MARÍA Y LA IGLESIA 07-06-2014

El verano y el comienzo del mes de septiembre están llenos de celebraciones en nuestros pueblos y ciudades en honor de los santos patronos. Muchas de estas fiestas están dedicadas a la Virgen María, que es venerada en nuestras tierras con muchas advocaciones. En la catedral de Tortosa, sede de la diócesis, celebramos el primer domingo de septiembre la festividad de la Virgen de la Cinta. De un modo espontáneo el pueblo cristiano expresa en estas celebraciones la relación singular que une a María con la Iglesia.

En el Concilio Vaticano II el magisterio de la Iglesia ha expresado con claridad esta relación.

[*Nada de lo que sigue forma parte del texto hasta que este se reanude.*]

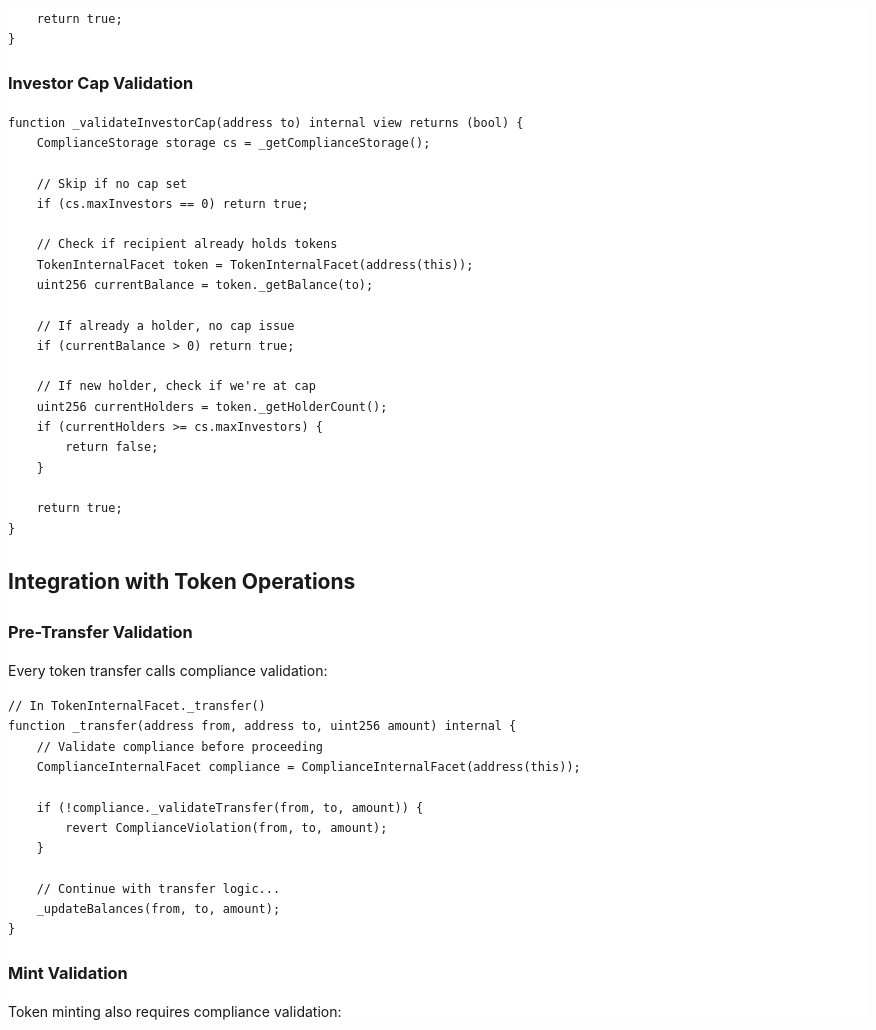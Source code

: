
 ```solidity
    return true;
}
```

### Investor Cap Validation
```solidity
function _validateInvestorCap(address to) internal view returns (bool) {
    ComplianceStorage storage cs = _getComplianceStorage();
    
    // Skip if no cap set
    if (cs.maxInvestors == 0) return true;
    
    // Check if recipient already holds tokens
    TokenInternalFacet token = TokenInternalFacet(address(this));
    uint256 currentBalance = token._getBalance(to);
    
    // If already a holder, no cap issue
    if (currentBalance > 0) return true;
    
    // If new holder, check if we're at cap
    uint256 currentHolders = token._getHolderCount();
    if (currentHolders >= cs.maxInvestors) {
        return false;
    }
    
    return true;
}
```

## Integration with Token Operations

### Pre-Transfer Validation
Every token transfer calls compliance validation:

```solidity
// In TokenInternalFacet._transfer()
function _transfer(address from, address to, uint256 amount) internal {
    // Validate compliance before proceeding
    ComplianceInternalFacet compliance = ComplianceInternalFacet(address(this));
    
    if (!compliance._validateTransfer(from, to, amount)) {
        revert ComplianceViolation(from, to, amount);
    }
    
    // Continue with transfer logic...
    _updateBalances(from, to, amount);
}
```

### Mint Validation
Token minting also requires compliance validation:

En el número 53 de la Lumen Gentium se afirma: “(La Virgen María) es saludada como miembro muy eminente y del todo singular de la Iglesia y como su prototipo y modelo destacadísimo en la fe y en el amor. La Iglesia católica, enseñada por el Espíritu Santo, la honra como a madre amantísima con sentimientos de piedad filial” (LG 53). En esta afirmación se expresa una triple relación de la Virgen con la Iglesia: se afirma que es miembro de la Iglesia, prototipo y modelo de la misma y se enseña que la Iglesia, «enseñada por el Espíritu Santo, la honra como a madre amantísima”.

Que es miembro eminente de la Iglesia significa que su vivencia del Evangelio tiene un carácter único. A diferencia de los santos, en quienes destaca siempre un aspecto del Evangelio, cuando contemplamos el camino de fe de María, tenemos la sensación de que en ella no destaca nada. Este “no destacar nada” no significa mediocridad en la vivencia del Evangelio, sino la armonía con la que María ha sabido integrar todas las exigencias del Evangelio en su propia vida. Podemos decir que si en ella no destaca nada es porque en realidad en ella destaca la totalidad del Evangelio vivido con una plenitud y una perfección absolutas.

Por ser modelo de la Iglesia hay que afirmar que la santidad de María es inseparable de la santidad de la Iglesia, que la Iglesia, aunque esté formada por pecadores, es esencialmente santa porque María, que es plenamente santa, es miembro de la Iglesia. La santidad de la Iglesia no es únicamente cosa del futuro, sino que ya se ha realizado en uno de sus miembros.

La maternidad de María le recuerda a la Iglesia cómo está llamada a vivir su misión en el mundo. La Iglesia actúa en él para testificar el amor de Dios a los hombres, no para condenar al mundo sino para que el mundo se salve por Cristo. El amor de la Iglesia a los hombres debe ser paterno y materno. A ejemplo de María la Iglesia debe ser para todos una auténtica madre de misericordia, debe amar a todos los hombres al modo de María.

Que las celebraciones de nuestros pueblos nos ayuden a mirar a María con ojos de fe y de amor, a vivir cada día el Evangelio con mayor plenitud, a progresar por el camino de la santidad y a amar con misericordia a todos los hombres.

Que experimentemos todos la protección de María.